KAKS Unhas Soroti Dugaan Kasus di KPI dan Ekspos TV ke Saiful Jamil

Ujung-ujungnya, korban tetap jadi yang paling menderita

Makassar, IDN Times - Selama sepekan terakhir, masyarakat menyoroti dua hal yang menyangkut dunia penyiaran nasional. Pertama pada Rabu lalu (1/9/2021), saat pegawai Komisi Penyiaran Indonesia (KPI) berinisial MS mengungkap dugaan perundungan dan pelecehan seksual yang ia alami di tempat kerjanya.

Kedua, kecaman masyarakat atas munculnya Saiful Jamil di layar kaca. Penyanyi dangdut itu dijatuhi hukuman lima tahun penjara pada 2016 usai terbukti bersalah atas kasus pencabulan anak. Bebas pada Kamis silam (2/9/2021), ia langsung diundang mengisi program pagi salah satu stasiun televisi swasta.

Usai memancing reaksi negatif publik, kedua kasus ini akhirnya direspons oleh pihak terkait. Dugaan kasus di KPI segera naik ke penyidikan. Lalu pada Senin kemarin (6/9/2021), Wakil Ketua KPI Pusat Mulyo Hadi meminta semua TV tak merayakan kebebasan Saiful Jamil.

1. KAKS Unhas menyebut kedua kasus punya benang merah yang sama

KAKS Unhas Soroti Dugaan Kasus di KPI dan Ekspos TV ke Saiful JamilIlustrasi Pelecehan (IDN Times/Mardya Shakti)

Bagi Komite Anti Kekerasan Seksual (KAKS) Universitas Hasanuddin (Unhas), kedua kasus tersebut punya garis merah yang sama yakni ada trauma yang membekas amat dalam bagi para korban.
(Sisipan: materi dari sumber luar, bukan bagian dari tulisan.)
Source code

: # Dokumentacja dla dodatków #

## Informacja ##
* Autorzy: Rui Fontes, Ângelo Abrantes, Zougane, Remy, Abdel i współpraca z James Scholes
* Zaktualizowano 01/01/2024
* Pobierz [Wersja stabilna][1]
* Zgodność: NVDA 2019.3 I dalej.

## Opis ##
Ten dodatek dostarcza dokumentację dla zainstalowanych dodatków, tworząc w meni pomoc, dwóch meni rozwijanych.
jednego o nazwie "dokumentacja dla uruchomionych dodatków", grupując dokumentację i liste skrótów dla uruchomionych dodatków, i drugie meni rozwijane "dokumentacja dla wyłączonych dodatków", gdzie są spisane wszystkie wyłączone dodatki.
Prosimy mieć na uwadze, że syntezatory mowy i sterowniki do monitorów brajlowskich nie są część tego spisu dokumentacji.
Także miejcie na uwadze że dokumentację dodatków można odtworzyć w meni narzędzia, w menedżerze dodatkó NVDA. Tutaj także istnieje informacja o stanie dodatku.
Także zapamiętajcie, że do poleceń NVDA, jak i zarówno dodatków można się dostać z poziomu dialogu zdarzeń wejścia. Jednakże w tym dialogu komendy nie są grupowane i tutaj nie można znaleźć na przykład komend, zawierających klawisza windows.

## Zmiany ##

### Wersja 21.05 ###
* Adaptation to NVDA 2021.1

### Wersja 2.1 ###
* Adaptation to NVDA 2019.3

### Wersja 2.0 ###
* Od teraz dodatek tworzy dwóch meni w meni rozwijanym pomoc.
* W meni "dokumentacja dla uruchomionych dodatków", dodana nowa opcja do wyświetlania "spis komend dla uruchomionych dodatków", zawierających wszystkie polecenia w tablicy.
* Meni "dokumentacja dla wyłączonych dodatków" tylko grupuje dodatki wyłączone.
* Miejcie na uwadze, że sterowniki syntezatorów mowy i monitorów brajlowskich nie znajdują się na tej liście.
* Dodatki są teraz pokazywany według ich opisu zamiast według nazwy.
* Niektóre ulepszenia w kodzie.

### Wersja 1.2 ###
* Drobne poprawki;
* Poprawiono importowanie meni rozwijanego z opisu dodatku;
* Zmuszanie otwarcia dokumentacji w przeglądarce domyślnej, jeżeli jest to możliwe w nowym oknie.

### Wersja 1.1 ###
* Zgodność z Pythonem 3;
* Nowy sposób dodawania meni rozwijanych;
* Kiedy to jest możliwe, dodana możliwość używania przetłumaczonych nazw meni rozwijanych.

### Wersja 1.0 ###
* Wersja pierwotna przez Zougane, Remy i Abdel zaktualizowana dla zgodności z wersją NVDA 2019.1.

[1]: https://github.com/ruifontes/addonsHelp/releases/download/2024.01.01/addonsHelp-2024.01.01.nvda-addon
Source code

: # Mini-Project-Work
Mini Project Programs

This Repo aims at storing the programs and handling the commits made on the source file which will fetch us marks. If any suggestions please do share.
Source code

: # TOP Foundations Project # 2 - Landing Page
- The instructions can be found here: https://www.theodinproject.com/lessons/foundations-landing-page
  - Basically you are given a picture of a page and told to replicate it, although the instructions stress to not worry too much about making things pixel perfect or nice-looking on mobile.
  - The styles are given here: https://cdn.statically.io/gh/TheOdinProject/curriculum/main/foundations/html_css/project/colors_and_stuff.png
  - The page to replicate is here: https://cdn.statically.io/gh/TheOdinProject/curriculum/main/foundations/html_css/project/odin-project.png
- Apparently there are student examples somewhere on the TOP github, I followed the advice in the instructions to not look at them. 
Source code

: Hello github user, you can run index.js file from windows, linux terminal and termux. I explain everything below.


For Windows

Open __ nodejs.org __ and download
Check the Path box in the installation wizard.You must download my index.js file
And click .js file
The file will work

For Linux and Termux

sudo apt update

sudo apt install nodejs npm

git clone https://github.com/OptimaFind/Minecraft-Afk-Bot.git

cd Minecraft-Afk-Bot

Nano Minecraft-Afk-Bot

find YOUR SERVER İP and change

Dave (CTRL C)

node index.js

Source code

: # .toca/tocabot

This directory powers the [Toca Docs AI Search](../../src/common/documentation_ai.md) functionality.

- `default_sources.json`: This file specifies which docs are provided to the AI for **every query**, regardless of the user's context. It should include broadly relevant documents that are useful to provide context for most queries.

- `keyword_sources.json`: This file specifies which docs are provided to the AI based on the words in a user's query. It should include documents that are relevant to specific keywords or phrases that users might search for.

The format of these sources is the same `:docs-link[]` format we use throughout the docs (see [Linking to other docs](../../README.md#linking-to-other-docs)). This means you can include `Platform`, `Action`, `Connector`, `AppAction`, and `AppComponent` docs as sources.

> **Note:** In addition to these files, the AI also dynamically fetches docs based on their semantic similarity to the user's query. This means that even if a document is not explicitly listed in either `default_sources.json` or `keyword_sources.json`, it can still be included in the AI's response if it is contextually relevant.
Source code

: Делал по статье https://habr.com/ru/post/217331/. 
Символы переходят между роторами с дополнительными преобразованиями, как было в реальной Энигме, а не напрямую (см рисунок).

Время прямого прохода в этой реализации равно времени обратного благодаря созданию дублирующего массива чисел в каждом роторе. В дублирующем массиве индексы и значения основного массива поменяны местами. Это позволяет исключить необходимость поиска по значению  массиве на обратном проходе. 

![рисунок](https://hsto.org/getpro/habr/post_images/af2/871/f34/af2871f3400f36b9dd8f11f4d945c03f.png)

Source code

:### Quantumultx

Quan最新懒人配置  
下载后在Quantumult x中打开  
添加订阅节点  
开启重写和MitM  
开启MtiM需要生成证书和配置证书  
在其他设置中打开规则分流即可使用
"Korban pelecehan dan kekerasan seksual dapat memiliki respon atau gejala yang sama seperti yang dirasakan oleh veteran peperangan," ujar perwakilan KAKS Unhas, Siti Khafidzah Mufti, saat dihubungi IDN Times pada Selasa siang (7/9/2021).
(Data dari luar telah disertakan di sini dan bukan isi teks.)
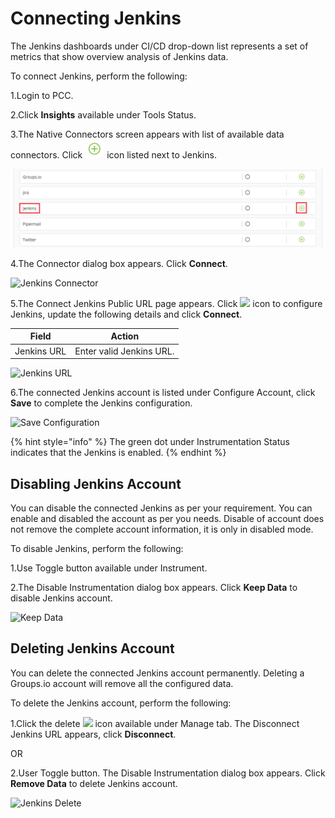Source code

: # Connecting Jenkins

The Jenkins dashboards under CI/CD drop-down list represents a set of metrics that show overview analysis of Jenkins data.

To connect Jenkins, perform the following:

1.Login to PCC.

2.Click **Insights** available under Tools Status.

3.The Native Connectors screen appears with list of available data connectors. Click ![](../../../.gitbook/assets/Connect.png) icon listed next to Jenkins.

![Jenkins](../../../.gitbook/assets/Jenkins.png)

4.The Connector dialog box appears. Click **Connect**.

![Jenkins Connector](../../../.gitbook/assets/Jen\_Conc.png)

5.The Connect Jenkins Public URL page appears. Click ![](<../../../.gitbook/assets/Con\_Icon (1).png>) icon to configure Jenkins, update the following details and click **Connect**.

| Field       | Action                   |
| ----------- | ------------------------ |
| Jenkins URL | Enter valid Jenkins URL. |

![Jenkins URL](../../../.gitbook/assets/Jenkins\_URL.png)

6.The connected Jenkins account is listed under Configure Account, click **Save** to complete the Jenkins configuration.

![Save Configuration](../../../.gitbook/assets/Jenkins\_Save.png)

{% hint style="info" %}
The green dot under Instrumentation Status indicates that the Jenkins is enabled.
{% endhint %}

## Disabling Jenkins Account

You can disable the connected Jenkins as per your requirement. You can enable and disabled the account as per you needs. Disable of account does not remove the complete account information, it is only in disabled mode.

To disable Jenkins, perform the following:

1.Use Toggle button available under Instrument.

2.The Disable Instrumentation dialog box appears. Click **Keep Data** to disable Jenkins account.

![Keep Data](../../../.gitbook/assets/Jenkins\_Keep.gif)

## Deleting Jenkins Account

You can delete the connected Jenkins account permanently. Deleting a Groups.io account will remove all the configured data.

To delete the Jenkins account, perform the following:

1.Click the delete ![](../../../.gitbook/assets/Delete\_Icon.png) icon available under Manage tab. The Disconnect Jenkins URL appears, click **Disconnect**.

OR

2.User Toggle button. The Disable Instrumentation dialog box appears. Click **Remove Data** to delete Jenkins account.

![Jenkins Delete](../../../.gitbook/assets/Jenkins\_Delete.gif)

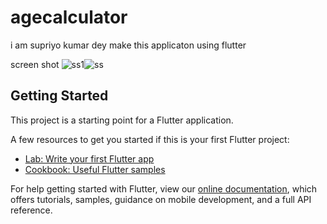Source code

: 
# agecalculator

i am supriyo kumar dey make this applicaton using flutter

screen shot
![ss1](https://user-images.githubusercontent.com/61710709/124333118-f1a85500-dbb0-11eb-85f8-a09e4093ac88.jpg)![ss](https://user-images.githubusercontent.com/61710709/124333157-0684e880-dbb1-11eb-93e6-14f59b01a99f.jpg)


## Getting Started

This project is a starting point for a Flutter application.

A few resources to get you started if this is your first Flutter project:

- [Lab: Write your first Flutter app](https://flutter.dev/docs/get-started/codelab)
- [Cookbook: Useful Flutter samples](https://flutter.dev/docs/cookbook)

For help getting started with Flutter, view our
[online documentation](https://flutter.dev/docs), which offers tutorials,
samples, guidance on mobile development, and a full API reference.
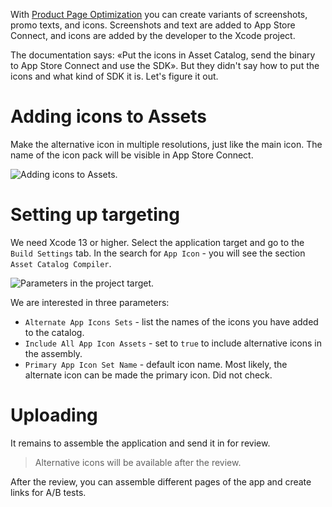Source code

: With [Product Page Optimization](https://developer.apple.com/app-store/product-page-optimization/) you can create variants of screenshots, promo texts, and icons. Screenshots and text are added to App Store Connect, and icons are added by the developer to the Xcode project.

The documentation says: «Put the icons in Asset Catalog, send the binary to App Store Connect and use the SDK». But they didn't say how to put the icons and what kind of SDK it is. Let's figure it out.

# Adding icons to Assets

Make the alternative icon in multiple resolutions, just like the main icon. The name of the icon pack will be visible in App Store Connect.

![Adding icons to Assets.](https://cdn.sparrowcode.io/tutorials/product-page-optimization-alternative-icons/adding-icons-to-assets.png)

# Setting up targeting

We need Xcode 13 or higher. Select the application target and go to the `Build Settings` tab. In the search for `App Icon` - you will see the section `Asset Catalog Compiler`.

![Parameters in the project target.](https://cdn.sparrowcode.io/tutorials/product-page-optimization-alternative-icons/adding-settings-to-target.png)

We are interested in three parameters:

- `Alternate App Icons Sets` - list the names of the icons you have added to the catalog.
- `Include All App Icon Assets` - set to `true` to include alternative icons in the assembly.
- `Primary App Icon Set Name` - default icon name. Most likely, the alternate icon can be made the primary icon. Did not check.

# Uploading

It remains to assemble the application and send it in for review.

> Alternative icons will be available after the review.

After the review, you can assemble different pages of the app and create links for A/B tests.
"Seperti korban masih dapat merasakan kejadian yang telah terjadi dan tubuh korban akan secara spontan selalu melakukan perlawanan yang dapat menyakiti fisik dan mental korban," lanjutnya.
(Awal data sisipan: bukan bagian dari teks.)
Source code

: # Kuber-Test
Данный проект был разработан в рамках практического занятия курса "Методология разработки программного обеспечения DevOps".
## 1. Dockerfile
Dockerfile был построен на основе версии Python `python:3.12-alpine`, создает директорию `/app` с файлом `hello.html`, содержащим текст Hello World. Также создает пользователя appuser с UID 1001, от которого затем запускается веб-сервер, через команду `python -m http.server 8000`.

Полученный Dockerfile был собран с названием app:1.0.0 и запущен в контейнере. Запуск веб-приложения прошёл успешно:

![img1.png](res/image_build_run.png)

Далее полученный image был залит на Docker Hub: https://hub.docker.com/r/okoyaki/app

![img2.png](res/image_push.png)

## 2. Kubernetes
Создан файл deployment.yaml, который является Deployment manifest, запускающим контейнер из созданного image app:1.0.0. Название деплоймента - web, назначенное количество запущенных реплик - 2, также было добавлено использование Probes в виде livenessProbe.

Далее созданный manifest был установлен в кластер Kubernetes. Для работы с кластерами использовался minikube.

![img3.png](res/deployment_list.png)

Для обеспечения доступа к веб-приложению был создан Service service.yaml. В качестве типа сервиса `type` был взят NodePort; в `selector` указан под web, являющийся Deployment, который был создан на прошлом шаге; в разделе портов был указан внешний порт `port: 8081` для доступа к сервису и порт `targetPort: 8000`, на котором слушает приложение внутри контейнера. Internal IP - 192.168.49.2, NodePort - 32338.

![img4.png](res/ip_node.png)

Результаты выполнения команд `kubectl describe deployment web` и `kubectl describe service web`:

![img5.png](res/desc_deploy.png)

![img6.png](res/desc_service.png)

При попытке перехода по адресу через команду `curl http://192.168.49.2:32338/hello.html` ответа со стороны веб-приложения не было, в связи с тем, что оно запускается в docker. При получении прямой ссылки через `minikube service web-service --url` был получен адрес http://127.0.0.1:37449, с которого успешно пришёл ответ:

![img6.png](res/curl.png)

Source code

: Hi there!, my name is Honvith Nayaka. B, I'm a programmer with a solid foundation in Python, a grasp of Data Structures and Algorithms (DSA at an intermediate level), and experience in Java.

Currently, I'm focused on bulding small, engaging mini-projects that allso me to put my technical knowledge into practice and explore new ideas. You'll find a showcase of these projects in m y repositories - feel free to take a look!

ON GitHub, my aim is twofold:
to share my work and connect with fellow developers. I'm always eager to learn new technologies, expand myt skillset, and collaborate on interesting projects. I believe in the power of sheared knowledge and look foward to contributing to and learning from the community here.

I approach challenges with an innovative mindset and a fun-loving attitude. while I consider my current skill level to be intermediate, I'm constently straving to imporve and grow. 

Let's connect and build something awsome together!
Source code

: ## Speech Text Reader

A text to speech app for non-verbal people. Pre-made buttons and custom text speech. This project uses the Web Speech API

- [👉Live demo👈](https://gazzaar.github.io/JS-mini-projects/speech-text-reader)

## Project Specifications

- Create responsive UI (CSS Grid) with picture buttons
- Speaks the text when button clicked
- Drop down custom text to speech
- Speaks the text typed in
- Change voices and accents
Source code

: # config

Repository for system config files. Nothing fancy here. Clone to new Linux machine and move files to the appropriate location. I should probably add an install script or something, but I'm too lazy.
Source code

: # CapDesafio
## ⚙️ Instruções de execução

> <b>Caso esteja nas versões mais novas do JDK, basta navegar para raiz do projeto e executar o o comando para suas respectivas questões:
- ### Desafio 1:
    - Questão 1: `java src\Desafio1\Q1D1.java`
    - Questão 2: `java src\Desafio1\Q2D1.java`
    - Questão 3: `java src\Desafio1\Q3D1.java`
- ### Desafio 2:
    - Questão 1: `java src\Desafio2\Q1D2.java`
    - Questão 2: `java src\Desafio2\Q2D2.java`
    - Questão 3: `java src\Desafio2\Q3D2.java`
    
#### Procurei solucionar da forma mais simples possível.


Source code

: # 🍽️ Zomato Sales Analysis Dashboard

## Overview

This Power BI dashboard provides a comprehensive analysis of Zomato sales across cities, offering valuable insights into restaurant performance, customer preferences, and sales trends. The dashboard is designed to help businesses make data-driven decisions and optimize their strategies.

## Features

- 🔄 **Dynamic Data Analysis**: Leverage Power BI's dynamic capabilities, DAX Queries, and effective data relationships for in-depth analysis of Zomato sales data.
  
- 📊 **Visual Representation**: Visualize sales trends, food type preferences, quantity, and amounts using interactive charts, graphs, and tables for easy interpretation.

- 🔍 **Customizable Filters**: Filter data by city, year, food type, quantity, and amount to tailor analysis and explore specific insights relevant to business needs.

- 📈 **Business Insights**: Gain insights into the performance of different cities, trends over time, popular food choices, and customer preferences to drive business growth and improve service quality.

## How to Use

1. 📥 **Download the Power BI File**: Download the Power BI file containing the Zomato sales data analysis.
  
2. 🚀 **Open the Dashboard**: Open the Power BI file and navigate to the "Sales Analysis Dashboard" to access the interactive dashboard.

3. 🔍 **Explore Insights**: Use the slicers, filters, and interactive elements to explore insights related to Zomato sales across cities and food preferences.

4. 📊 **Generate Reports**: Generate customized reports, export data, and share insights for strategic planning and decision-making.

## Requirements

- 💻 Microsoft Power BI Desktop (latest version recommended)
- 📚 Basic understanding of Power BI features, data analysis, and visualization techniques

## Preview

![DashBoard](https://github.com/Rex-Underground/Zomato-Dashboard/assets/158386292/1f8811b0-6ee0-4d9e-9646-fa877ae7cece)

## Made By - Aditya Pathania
2. Perlu ada keberpihakan terhadap korban dari pihak televisi

KAKS Unhas Soroti Dugaan Kasus di KPI dan Ekspos TV ke Saiful Jamilpexels.com/Pixabay

Menurut Icha, sapaan akrabnya, ini memberi gambaran bahwa korban kekerasan seksual punya potensi korban mengalami emotional trigger akan sangat besar.

"Mereka bisa ingat kembali peristiwa buruk yang pernah dialami. Pemicunya bisa mulai dari yang lewat depan rumah pelaku, lokasi kejadian, atau dia mungkin melihat orang yang mirip dengan pelaku," ujarnya. "Apalagi jika ternyata si pelaku muncul di televisi," imbuh Icha merujuk pada Saiful Jamil.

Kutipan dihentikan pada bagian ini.